What you will do » Among the lines below, which ones contain the word "none"? Copy every such line.

[Collection entries]

■ ■ ■

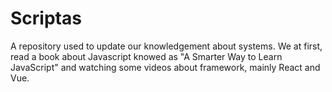 # Scriptas
A repository used to update our knowledgement about systems.
We at first, read a book about Javascript knowed as "A Smarter Way to Learn JavaScript" and watching some videos about framework, mainly React and Vue.

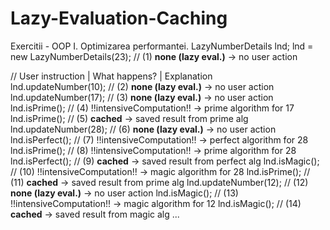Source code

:# Lazy-Evaluation-Caching
Exercitii - OOP I. Optimizarea performantei.
LazyNumberDetails lnd;
lnd = new LazyNumberDetails(23); // (1) **none (lazy eval.)** -> no user action
 
// User instruction        |    What happens?            |  Explanation            
lnd.updateNumber(10); // (2)  **none (lazy eval.)**    -> no user action
lnd.updateNumber(17); // (3)  **none (lazy eval.)**    -> no user action
lnd.isPrime();        // (4)  !!intensiveComputation!! -> prime algorithm for 17
lnd.isPrime();        // (5)  **cached**               -> saved result from prime alg
lnd.updateNumber(28); // (6)  **none (lazy eval.)**    -> no user action
lnd.isPerfect();      // (7)  !!intensiveComputation!! -> perfect algorithm for 28
lnd.isPrime();        // (8)  !!intensiveComputation!! -> prime algorithm for 28
lnd.isPerfect();      // (9)  **cached**               -> saved result from perfect alg
lnd.isMagic();        // (10) !!intensiveComputation!! -> magic algorithm for 28
lnd.isPrime();        // (11) **cached**               -> saved result from prime alg
lnd.updateNumber(12); // (12) **none (lazy eval.)**    -> no user action
lnd.isMagic();        // (13) !!intensiveComputation!! -> magic algorithm for 12
lnd.isMagic();        // (14) **cached**               -> saved result from magic alg
...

■ ■ ■

Answer space »
lnd = new LazyNumberDetails(23); // (1) **none (lazy eval.)** -> no user action
lnd.updateNumber(10); // (2)  **none (lazy eval.)**    -> no user action
lnd.updateNumber(17); // (3)  **none (lazy eval.)**    -> no user action
lnd.updateNumber(28); // (6)  **none (lazy eval.)**    -> no user action
lnd.updateNumber(12); // (12) **none (lazy eval.)**    -> no user action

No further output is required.